◆ EXERCISE DETAILS
This task calls for copying every line in the data below that contains the word "ParesImparesPositivosNegativos".

◆ Dataset items
● ● ● ● ● ● ●

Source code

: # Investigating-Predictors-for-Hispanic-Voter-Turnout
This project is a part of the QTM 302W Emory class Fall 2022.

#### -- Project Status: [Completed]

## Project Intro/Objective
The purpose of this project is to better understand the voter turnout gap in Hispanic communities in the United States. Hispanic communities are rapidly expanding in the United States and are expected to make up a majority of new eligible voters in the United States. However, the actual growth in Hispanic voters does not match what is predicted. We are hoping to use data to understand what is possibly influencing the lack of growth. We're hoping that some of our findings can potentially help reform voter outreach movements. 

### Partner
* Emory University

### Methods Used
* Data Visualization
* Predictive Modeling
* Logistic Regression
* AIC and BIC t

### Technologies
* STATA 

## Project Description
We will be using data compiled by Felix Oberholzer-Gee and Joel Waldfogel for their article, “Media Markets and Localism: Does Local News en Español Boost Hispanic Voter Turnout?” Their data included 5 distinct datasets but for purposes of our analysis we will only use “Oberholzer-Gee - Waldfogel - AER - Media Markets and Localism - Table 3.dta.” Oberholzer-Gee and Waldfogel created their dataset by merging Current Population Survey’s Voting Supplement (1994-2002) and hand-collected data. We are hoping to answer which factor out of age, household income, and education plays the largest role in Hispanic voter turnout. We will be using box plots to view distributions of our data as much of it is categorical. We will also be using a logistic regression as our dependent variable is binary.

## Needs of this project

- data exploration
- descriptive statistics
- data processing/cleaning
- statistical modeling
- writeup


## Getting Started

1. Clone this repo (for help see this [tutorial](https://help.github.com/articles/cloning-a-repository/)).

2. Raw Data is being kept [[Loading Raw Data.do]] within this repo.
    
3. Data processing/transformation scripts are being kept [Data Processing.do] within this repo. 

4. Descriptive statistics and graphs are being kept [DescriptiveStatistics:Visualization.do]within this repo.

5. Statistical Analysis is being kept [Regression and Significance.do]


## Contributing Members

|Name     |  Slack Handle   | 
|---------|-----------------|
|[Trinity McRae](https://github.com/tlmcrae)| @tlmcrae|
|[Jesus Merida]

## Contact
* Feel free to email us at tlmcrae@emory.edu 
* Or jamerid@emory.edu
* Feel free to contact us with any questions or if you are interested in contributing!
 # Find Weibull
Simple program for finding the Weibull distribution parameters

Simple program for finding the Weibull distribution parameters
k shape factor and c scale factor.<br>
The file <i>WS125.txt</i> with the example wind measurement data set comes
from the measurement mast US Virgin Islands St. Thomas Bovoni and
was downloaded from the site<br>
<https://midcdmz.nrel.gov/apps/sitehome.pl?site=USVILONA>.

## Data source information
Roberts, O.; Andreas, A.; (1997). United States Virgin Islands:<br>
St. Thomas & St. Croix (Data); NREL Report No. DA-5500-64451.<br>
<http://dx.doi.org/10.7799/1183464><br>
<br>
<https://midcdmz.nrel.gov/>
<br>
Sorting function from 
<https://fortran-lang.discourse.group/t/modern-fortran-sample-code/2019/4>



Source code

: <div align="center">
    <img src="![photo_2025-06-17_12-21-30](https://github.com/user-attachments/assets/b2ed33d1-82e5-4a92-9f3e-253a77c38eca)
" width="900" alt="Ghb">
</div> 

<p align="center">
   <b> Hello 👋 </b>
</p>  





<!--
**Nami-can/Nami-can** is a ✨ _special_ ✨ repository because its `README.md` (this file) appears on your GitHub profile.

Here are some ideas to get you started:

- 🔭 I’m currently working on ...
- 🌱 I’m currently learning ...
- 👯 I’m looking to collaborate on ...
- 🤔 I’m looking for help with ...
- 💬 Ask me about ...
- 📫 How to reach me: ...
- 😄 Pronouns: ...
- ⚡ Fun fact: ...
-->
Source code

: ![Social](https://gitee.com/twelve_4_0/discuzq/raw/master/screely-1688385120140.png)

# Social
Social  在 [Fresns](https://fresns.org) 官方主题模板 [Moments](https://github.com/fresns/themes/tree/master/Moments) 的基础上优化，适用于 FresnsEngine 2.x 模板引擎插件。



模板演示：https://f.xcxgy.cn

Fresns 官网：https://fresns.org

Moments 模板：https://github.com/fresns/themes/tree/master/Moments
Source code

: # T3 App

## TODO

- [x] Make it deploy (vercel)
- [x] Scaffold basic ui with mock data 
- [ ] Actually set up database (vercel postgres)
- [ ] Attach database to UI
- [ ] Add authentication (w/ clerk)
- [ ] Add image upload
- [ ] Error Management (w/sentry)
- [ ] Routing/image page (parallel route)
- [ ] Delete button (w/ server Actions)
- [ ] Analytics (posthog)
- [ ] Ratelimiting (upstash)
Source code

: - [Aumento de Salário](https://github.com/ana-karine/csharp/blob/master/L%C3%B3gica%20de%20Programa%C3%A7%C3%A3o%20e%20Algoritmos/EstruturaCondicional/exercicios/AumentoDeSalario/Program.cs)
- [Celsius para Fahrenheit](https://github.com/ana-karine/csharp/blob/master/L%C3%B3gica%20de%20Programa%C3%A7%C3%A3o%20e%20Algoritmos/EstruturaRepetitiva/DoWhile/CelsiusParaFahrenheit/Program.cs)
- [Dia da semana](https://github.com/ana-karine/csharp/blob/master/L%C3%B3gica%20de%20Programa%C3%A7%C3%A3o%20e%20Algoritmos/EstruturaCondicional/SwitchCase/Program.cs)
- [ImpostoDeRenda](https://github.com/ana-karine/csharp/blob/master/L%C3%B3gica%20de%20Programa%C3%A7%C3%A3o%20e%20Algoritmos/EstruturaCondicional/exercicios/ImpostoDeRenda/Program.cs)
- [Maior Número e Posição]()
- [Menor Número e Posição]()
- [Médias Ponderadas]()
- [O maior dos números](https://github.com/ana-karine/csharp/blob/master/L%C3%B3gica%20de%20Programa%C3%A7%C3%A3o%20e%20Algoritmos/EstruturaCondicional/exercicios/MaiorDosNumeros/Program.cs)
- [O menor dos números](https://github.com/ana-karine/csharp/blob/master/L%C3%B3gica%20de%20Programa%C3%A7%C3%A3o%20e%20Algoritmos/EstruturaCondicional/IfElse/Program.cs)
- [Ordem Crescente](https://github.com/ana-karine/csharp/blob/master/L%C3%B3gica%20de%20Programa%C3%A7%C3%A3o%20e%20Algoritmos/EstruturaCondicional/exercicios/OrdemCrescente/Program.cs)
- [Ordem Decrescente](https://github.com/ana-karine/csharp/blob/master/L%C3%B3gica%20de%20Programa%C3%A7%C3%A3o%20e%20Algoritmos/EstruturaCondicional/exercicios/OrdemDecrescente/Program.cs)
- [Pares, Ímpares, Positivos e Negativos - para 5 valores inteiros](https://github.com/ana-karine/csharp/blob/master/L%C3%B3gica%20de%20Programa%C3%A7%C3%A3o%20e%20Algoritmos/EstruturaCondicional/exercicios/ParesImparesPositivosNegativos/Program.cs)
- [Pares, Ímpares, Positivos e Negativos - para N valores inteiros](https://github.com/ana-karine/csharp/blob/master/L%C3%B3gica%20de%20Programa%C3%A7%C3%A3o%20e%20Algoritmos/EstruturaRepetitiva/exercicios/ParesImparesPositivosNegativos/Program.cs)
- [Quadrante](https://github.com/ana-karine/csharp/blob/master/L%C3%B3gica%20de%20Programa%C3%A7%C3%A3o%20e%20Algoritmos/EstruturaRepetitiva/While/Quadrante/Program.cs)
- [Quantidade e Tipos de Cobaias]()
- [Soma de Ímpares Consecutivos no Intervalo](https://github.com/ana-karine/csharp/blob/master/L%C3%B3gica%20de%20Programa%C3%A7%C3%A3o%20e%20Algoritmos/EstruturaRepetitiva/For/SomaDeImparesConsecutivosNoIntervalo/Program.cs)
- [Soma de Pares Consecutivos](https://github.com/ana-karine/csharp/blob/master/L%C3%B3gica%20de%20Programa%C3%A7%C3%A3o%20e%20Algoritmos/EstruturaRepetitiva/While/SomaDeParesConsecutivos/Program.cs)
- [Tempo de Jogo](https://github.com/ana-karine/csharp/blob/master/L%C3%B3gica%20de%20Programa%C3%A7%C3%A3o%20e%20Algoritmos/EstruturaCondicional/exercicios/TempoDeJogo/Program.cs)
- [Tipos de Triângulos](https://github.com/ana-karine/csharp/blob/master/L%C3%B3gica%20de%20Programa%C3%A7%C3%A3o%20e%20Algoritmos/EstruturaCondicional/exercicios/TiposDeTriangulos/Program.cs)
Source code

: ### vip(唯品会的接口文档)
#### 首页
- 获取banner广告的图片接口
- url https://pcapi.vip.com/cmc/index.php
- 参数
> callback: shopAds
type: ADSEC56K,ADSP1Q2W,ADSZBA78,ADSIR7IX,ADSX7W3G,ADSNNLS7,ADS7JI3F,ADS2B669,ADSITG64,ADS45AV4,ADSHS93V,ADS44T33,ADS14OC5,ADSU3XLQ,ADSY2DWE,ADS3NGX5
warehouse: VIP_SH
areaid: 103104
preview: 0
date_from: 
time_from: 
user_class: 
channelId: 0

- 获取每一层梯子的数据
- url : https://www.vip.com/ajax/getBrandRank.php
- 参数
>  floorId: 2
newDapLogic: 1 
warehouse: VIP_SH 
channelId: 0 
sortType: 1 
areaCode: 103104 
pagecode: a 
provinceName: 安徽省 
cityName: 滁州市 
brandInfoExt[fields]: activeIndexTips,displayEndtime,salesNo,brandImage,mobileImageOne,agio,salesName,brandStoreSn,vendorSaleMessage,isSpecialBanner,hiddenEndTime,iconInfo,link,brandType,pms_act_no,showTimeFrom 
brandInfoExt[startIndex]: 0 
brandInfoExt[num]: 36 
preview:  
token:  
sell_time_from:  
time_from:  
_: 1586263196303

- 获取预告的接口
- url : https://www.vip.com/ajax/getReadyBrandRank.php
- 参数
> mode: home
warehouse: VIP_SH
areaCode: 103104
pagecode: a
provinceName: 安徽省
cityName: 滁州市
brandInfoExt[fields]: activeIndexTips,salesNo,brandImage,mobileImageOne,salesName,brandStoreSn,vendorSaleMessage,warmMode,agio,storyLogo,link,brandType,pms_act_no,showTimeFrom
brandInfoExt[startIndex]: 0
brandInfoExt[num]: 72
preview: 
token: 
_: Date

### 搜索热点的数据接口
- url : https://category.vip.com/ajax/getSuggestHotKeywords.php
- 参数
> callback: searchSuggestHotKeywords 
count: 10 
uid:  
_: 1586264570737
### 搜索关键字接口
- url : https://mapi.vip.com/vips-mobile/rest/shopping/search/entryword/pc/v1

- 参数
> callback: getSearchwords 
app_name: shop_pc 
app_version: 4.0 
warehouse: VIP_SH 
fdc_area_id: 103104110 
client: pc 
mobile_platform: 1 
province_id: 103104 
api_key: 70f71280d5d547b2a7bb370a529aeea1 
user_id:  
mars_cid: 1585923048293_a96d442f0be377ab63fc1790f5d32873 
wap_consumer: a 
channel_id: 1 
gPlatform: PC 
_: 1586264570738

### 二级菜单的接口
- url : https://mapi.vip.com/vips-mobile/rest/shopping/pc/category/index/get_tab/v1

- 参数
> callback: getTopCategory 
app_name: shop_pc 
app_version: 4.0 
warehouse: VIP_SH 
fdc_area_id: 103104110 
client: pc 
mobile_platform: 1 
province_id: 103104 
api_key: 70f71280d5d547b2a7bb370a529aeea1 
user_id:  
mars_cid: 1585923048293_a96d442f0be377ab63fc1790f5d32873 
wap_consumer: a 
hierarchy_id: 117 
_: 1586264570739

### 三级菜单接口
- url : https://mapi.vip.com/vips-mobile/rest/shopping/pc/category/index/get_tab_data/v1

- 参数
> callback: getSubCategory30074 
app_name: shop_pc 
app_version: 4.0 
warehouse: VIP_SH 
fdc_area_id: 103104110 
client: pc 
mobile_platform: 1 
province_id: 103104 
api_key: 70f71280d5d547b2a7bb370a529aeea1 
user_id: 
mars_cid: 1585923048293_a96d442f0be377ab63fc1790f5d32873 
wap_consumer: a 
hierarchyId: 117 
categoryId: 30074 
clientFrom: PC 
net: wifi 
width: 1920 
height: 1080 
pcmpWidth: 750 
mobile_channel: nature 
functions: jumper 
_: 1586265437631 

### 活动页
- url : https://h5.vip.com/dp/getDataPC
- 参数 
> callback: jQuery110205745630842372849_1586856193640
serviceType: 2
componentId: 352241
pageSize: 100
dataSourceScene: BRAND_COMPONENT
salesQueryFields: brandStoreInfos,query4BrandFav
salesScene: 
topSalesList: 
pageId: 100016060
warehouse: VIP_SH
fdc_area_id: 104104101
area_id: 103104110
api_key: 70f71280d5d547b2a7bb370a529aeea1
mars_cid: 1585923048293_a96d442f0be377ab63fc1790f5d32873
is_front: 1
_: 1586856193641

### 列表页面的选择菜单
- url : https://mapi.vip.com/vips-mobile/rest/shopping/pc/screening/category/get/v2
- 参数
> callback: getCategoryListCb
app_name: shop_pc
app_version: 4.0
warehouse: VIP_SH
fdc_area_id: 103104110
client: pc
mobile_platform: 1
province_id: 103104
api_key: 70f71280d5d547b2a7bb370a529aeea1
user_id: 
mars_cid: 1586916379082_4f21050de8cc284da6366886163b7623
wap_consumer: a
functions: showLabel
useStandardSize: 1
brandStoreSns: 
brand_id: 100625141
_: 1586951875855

● ● ● ● ● ● ●

◆ SOLUTION FOR THIS EXERCISE
- [Pares, Ímpares, Positivos e Negativos - para 5 valores inteiros](https://github.com/ana-karine/csharp/blob/master/L%C3%B3gica%20de%20Programa%C3%A7%C3%A3o%20e%20Algoritmos/EstruturaCondicional/exercicios/ParesImparesPositivosNegativos/Program.cs)
- [Pares, Ímpares, Positivos e Negativos - para N valores inteiros](https://github.com/ana-karine/csharp/blob/master/L%C3%B3gica%20de%20Programa%C3%A7%C3%A3o%20e%20Algoritmos/EstruturaRepetitiva/exercicios/ParesImparesPositivosNegativos/Program.cs)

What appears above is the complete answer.